So, the values are \( x = 2 \) and \( y = -8 \).
In simple words: First, multiply the first matrix by 2. Then, add the two matrices together. After that, match the numbers in the same positions on both sides of the equal sign to find the unknown values of x and y.

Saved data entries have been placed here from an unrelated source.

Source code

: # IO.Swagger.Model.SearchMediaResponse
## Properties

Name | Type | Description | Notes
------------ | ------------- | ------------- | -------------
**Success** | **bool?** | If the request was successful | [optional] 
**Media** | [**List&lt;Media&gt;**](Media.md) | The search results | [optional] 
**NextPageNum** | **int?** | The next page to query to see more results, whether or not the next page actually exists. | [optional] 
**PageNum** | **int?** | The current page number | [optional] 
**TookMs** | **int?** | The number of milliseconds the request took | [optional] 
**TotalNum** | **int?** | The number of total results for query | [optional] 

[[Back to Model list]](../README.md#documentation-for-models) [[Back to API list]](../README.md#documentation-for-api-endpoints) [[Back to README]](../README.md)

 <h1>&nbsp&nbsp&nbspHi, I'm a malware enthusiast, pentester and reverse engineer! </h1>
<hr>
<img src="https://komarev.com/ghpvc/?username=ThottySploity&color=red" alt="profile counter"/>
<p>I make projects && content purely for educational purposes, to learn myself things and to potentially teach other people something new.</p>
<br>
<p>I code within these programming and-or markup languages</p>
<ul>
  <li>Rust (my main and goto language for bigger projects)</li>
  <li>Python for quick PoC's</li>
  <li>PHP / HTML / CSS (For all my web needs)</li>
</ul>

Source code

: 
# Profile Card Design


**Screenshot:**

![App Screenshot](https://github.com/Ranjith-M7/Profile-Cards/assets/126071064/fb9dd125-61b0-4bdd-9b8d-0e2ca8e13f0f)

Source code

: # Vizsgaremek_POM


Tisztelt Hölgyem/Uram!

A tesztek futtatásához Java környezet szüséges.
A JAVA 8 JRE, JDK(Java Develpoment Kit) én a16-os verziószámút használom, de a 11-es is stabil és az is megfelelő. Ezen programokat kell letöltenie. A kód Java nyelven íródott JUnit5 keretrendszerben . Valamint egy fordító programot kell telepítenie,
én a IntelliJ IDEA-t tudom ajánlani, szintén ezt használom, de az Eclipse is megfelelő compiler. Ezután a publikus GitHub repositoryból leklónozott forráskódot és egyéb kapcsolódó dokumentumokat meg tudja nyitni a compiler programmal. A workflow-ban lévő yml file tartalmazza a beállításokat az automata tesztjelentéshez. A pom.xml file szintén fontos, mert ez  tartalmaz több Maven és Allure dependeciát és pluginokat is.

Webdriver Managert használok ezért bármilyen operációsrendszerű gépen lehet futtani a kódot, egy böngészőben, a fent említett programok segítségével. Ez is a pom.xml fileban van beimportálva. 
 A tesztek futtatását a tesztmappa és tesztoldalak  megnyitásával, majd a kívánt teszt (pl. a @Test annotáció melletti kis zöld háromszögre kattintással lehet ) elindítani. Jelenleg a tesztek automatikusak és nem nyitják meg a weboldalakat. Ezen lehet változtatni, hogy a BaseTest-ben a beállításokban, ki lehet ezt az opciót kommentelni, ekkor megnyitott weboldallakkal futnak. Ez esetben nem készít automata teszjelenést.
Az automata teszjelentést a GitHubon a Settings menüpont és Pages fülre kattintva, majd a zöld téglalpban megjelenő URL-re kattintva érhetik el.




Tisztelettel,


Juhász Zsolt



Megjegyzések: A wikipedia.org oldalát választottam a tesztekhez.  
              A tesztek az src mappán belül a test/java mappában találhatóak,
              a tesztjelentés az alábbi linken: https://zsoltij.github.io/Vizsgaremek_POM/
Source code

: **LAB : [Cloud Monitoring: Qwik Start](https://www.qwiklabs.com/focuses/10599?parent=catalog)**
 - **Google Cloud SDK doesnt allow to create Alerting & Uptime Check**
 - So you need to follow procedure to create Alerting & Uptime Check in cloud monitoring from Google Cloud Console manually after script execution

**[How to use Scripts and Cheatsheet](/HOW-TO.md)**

🎯 Exam Tip: For matrix equality, every corresponding element must be equal. This gives you a system of equations, one for each position in the matrix. Be careful with calculations when solving these equations.

 

Question 7. If \( \begin{bmatrix} a & 3 \\ 4 & 2 \end{bmatrix} + \begin{bmatrix} 2 & b \\ 1 & -2 \end{bmatrix} - \begin{bmatrix} 1 & 1 \\ -2 & c \end{bmatrix} = \begin{bmatrix} 5 & 0 \\ 7 & 3 \end{bmatrix} \), find the value of a, b and c.
Answer: To find the values of a, b, and c, we first perform the matrix operations on the left side of the equation, then compare the elements of the resulting matrix with the elements of the matrix on the right side.
Combine the matrices on the left side:
\( \begin{bmatrix} a+2-1 & 3+b-1 \\ 4+1-(-2) & 2-2-c \end{bmatrix} = \begin{bmatrix} 5 & 0 \\ 7 & 3 \end{bmatrix} \)
\( \begin{bmatrix} a+1 & b+2 \\ 4+1+2 & 2-2-c \end{bmatrix} = \begin{bmatrix} 5 & 0 \\ 7 & 3 \end{bmatrix} \)
\( \begin{bmatrix} a+1 & b+2 \\ 7 & -c \end{bmatrix} = \begin{bmatrix} 5 & 0 \\ 7 & 3 \end{bmatrix} \)
Now, compare the corresponding elements to form equations:
For the top left element: \( a + 1 = 5 \)
\( a = 5 - 1 \)
\( a = 4 \)
For the top right element: \( b + 2 = 0 \)
\( b = -2 \)
For the bottom right element: \( -c = 3 \)
\( c = -3 \)
So, the values are \( a = 4, b = -2, c = -3 \).
In simple words: First, do all the adding and subtracting of the matrices on the left side by working on each position. Then, set the final numbers in each position equal to the numbers in the same position on the right side to figure out a, b, and c.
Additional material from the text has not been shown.